Yesterday evening we had a meal with our friends Pete and Jane. The week before Easter we had gone with them to the open garden day at The Old Rectory in Farnborough (just on the Downs above :). Once owned by John Betjeman the poet, the house has been owned for 40+ years by the Todhunter family. (See John Grimshaw's Garden Diary, for more information and pictures.) It is a beautiful four-acre garden full of unexpected "rooms" and very relaxing. Here are photos from our day.

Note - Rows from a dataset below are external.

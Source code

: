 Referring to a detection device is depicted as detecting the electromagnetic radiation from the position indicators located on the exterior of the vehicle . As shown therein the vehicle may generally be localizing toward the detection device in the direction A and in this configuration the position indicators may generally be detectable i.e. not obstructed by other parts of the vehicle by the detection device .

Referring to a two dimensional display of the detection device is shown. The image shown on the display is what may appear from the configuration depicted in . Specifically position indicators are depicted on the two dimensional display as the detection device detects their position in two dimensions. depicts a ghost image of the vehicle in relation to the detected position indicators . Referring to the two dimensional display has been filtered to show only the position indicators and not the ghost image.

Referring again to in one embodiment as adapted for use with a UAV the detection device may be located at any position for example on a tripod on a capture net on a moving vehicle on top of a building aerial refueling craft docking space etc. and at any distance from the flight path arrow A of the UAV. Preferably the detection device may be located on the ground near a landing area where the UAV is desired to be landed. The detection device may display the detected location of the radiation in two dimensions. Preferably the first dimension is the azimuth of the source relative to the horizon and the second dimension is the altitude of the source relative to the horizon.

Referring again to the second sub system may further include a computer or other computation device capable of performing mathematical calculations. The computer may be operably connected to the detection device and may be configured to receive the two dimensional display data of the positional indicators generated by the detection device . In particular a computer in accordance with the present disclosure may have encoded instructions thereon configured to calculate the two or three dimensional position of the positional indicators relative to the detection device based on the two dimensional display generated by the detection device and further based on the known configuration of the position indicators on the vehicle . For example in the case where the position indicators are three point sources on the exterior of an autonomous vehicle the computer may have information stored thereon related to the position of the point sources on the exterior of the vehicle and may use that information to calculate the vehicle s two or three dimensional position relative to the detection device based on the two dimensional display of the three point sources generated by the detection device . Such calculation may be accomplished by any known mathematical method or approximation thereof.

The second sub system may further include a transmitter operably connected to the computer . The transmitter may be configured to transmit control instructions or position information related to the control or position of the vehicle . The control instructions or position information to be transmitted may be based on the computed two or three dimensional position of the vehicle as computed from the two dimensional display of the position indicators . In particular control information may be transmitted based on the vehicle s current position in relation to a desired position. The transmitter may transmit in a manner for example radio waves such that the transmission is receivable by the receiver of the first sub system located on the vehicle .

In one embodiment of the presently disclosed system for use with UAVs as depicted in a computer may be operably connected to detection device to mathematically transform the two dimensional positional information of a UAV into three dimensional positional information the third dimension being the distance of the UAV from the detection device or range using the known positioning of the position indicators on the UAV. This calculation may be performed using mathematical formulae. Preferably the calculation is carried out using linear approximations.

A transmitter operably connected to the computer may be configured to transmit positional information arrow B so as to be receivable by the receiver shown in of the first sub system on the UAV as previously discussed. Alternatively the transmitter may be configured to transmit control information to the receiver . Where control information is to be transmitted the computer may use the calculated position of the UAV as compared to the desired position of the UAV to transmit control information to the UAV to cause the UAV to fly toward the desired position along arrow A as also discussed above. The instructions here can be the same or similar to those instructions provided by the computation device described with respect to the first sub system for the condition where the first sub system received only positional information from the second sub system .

After we'd had tea in the courtyard, Jane and Pete took us over the road to the church, where there is a window designed by John Piper in memory of Betjeman. It reminded me of St Francis' Canticle of the Sun, better known to us as the hymn, "All Creatures of our God and King", containing the remarkable resurrection verse:
 And thou most kind and gentle Death,
Waiting to hush our latest breath,
O praise Him! Alleluia!
Thou leadest home the child of God,
And Christ our Lord the way hath trod.
O praise Him! Alleluia!...

Let all things their Creator bless,
And worship Him in humbleness,
O praise Him! Alleluia!
Praise, praise the Father, praise the Son,
And praise the Spirit, Three in One.
O praise Him! Alleluia!...

When we were looking at my photos last night, we also read George Herbert's poem The Windows. The rectory in Bemerton where George Herbert lived was nothing as grand as Farnborough's, but the church looks quite similar. Here is the poem.
Lord, how can man preach thy eternal word ? 
  He is a brittle crazy glass : 
Yet in thy temple thou dost him afford 
  This glorious and transcendent place, 
  To be a window, through thy grace. 

But when thou dost anneal* in glass thy story, 
  Making thy life to shine within 
The holy Preachers, then the light and glory 
  More rev'rend grows, and more doth win ; 
  Which else shows watrish, bleak, and thin. 

Doctrine and life, colours and light, in one 
  When they combine and mingle, bring 
A strong regard and awe :  but speech alone 
  Doth vanish like a flaring thing, 
  And in the ear, not conscience ring. ('Anneal' means toughen by heating and cooling.) I like the idea that God's grace is not communicated through words alone but in combination with lives tempered by God through the ups and downs of life. 

2 comments:

leafyschroder said...

George Herbert's poetry is so profound and comforting,
I like what you said about God's grace being in the ups and downs of life Michael. That is very reassuring. A lifeline to cling to.

I am not what I ought to be
I am not what I want to be
I am not what I hope to be
But still, I am not what I used to be
And by the grace of God I am what I am.

John Newton
1725-1807
Another verse I find reassuring in many recent ups and downs.

Michael Wenham said...

:-) Another example of grace - which is our only hope.